Fabrication of BiOIO3/g-C3N4/Er3+ containing oxygen vacancies for photocatalytic oxidation of gaseous elemental mercury

Abstract

Construction of heterojunction and formation of oxygen vacancy are effective methods to improve the performance of photocatalysts. In this work, Er3+-doped BiOIO3/g-C3N4 photocatalyst with oxygen-rich vacancies was prepared by a simple hydrothermal and calcination method for the photocatalytic oxidation of elemental mercury. The structural properties of BiOIO3/g-C3N4/Er3+ were analyzed by XRD, SEM and BET. The results showed that all samples exhibited good photocatalytic oxidation ability for Hg0 under visible light irradiation.

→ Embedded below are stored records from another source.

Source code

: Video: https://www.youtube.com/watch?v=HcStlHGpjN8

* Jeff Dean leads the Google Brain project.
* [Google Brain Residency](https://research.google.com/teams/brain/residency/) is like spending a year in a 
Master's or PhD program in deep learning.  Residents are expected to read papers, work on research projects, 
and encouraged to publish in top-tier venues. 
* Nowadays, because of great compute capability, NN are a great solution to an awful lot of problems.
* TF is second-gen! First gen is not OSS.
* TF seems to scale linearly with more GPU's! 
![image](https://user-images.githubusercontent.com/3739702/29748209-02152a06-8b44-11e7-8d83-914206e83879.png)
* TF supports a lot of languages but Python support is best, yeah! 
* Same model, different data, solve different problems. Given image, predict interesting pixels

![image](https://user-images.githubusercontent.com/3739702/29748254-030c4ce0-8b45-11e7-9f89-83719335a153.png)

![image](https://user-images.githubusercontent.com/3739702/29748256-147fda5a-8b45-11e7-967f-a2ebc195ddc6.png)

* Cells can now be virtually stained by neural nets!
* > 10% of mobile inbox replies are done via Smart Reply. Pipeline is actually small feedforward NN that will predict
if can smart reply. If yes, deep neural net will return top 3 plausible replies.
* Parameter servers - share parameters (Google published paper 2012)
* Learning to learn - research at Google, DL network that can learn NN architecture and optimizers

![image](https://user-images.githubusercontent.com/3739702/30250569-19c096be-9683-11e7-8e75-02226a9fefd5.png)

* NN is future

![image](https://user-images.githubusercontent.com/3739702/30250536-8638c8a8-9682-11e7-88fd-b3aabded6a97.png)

Among them, the photocatalyst with Er3+-doped BiOIO3/g-C3N4 and then calcined has the highest removal efficiency of Hg0, which is 68.83%. This may be due to the increase of oxygen vacancy caused by Er3+ doping, which enables the photocatalyst to have higher electron transfer rate and wider visible light absorption range. Finally, the possible mechanism of photocatalytic oxidation of gaseous elemental mercury with BiOIO3/g-C3N4/Er3+ photocatalyst was proposed. This study provides some reference for the design and application of photocatalysts containing oxygen vacancies.